[RECORDS TO USE Boundary: Start]
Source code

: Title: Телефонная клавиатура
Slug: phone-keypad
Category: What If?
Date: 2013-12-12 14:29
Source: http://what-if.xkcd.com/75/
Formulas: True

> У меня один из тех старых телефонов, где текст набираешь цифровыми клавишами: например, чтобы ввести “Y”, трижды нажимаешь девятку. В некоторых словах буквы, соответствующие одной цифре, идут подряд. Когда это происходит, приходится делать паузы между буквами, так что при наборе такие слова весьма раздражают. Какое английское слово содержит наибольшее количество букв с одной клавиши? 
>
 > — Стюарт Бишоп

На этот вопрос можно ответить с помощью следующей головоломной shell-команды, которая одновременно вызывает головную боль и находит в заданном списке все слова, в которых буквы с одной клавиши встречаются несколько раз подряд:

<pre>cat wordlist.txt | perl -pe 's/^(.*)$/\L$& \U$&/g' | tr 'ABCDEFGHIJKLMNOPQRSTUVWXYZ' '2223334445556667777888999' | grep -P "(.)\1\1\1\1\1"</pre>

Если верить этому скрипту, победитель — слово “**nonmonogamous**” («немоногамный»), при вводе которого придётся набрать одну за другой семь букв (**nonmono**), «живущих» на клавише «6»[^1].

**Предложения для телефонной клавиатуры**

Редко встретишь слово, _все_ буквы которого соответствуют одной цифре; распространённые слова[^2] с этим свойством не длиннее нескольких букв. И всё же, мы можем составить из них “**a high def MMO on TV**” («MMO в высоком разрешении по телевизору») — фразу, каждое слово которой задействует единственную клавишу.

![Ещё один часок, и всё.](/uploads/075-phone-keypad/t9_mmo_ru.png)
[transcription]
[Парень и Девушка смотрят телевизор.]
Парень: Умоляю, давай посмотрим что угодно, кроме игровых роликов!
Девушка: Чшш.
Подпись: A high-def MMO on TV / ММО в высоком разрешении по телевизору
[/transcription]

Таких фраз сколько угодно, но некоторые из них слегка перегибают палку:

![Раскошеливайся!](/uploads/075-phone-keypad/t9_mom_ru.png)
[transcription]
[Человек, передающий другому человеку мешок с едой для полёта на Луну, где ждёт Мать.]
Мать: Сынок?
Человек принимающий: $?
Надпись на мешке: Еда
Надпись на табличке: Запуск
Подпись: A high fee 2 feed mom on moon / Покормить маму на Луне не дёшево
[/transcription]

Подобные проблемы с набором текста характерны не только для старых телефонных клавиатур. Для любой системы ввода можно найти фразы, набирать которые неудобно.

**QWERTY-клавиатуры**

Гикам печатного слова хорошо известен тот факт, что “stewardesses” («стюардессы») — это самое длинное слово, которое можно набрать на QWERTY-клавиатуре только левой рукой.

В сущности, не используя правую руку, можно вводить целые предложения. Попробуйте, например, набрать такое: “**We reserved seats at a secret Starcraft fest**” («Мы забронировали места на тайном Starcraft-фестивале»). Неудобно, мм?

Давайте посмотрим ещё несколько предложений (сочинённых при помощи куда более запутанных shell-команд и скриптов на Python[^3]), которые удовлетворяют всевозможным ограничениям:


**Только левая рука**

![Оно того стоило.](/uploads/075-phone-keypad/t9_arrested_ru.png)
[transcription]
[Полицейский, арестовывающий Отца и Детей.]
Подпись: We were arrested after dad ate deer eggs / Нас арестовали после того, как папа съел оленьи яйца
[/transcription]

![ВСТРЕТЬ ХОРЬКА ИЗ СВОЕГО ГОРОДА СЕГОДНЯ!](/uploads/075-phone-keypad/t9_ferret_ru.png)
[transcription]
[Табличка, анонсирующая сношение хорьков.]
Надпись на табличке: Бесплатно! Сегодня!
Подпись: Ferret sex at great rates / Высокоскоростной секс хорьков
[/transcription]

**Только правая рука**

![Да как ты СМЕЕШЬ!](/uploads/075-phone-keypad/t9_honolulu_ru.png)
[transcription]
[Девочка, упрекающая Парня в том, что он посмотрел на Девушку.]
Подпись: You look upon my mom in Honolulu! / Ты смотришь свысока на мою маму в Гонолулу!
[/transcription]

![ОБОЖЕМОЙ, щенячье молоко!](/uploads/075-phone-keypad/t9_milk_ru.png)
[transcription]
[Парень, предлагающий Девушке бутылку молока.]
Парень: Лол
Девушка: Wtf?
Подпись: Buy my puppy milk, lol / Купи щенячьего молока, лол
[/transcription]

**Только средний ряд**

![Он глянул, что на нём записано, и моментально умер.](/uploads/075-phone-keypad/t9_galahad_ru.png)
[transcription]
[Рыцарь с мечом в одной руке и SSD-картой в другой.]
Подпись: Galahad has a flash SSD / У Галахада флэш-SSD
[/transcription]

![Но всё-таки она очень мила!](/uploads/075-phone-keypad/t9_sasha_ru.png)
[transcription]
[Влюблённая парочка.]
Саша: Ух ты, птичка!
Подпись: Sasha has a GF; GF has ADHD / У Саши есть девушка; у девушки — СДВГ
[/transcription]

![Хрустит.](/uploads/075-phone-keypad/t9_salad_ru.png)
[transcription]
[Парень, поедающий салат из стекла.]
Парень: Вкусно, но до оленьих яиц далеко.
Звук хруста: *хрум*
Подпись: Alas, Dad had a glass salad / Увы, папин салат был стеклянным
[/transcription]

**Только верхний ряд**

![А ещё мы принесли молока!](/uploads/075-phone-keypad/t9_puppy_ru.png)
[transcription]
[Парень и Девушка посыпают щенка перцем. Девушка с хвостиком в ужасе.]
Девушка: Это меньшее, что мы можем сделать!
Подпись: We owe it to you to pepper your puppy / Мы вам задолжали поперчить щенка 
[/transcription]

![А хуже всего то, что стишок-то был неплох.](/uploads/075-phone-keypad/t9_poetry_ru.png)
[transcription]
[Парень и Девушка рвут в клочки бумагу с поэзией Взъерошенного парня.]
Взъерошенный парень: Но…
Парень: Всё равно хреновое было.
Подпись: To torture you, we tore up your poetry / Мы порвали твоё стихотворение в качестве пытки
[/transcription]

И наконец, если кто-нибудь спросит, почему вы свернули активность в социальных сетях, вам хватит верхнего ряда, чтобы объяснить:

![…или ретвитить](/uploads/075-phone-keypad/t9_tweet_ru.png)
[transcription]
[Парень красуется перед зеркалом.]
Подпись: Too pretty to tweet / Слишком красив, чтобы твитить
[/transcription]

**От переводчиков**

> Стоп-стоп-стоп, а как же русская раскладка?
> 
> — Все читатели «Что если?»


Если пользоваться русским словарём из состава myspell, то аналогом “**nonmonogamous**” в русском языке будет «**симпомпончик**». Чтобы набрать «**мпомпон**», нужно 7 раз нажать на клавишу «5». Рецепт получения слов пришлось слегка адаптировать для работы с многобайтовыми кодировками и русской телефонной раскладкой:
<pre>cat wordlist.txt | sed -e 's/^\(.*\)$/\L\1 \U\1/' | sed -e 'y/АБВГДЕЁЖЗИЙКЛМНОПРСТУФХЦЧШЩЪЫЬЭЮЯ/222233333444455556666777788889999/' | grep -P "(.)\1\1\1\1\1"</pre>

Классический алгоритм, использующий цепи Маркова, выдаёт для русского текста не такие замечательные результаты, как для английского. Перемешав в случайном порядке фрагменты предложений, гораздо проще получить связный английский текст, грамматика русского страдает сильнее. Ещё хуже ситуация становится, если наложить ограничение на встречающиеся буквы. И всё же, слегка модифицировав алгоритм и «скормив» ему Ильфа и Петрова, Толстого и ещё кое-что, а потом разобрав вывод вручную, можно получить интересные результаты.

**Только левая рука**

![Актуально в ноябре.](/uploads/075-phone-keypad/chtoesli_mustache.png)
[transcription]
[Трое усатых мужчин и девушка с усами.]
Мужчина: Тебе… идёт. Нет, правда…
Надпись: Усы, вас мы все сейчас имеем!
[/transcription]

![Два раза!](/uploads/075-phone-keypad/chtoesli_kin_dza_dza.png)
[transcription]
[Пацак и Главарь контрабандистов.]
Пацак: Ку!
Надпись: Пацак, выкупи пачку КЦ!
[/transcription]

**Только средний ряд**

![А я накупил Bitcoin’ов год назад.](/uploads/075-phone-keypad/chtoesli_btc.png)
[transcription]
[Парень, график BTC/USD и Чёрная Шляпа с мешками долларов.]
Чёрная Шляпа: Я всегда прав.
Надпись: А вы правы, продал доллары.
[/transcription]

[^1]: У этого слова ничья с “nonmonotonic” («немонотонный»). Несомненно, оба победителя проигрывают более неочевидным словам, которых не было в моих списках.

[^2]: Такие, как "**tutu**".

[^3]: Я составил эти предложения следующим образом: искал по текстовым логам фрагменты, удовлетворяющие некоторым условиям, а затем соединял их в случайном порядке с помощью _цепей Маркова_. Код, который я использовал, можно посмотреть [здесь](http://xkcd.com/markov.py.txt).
[RECORDS TO USE Boundary: End]
• TASK STATEMENT
In the listing, find all lines with the string "Мать" and copy them.

• SOLUTION TO THIS PROBLEM
[Человек, передающий другому человеку мешок с едой для полёта на Луну, где ждёт Мать.]
Мать: Сынок?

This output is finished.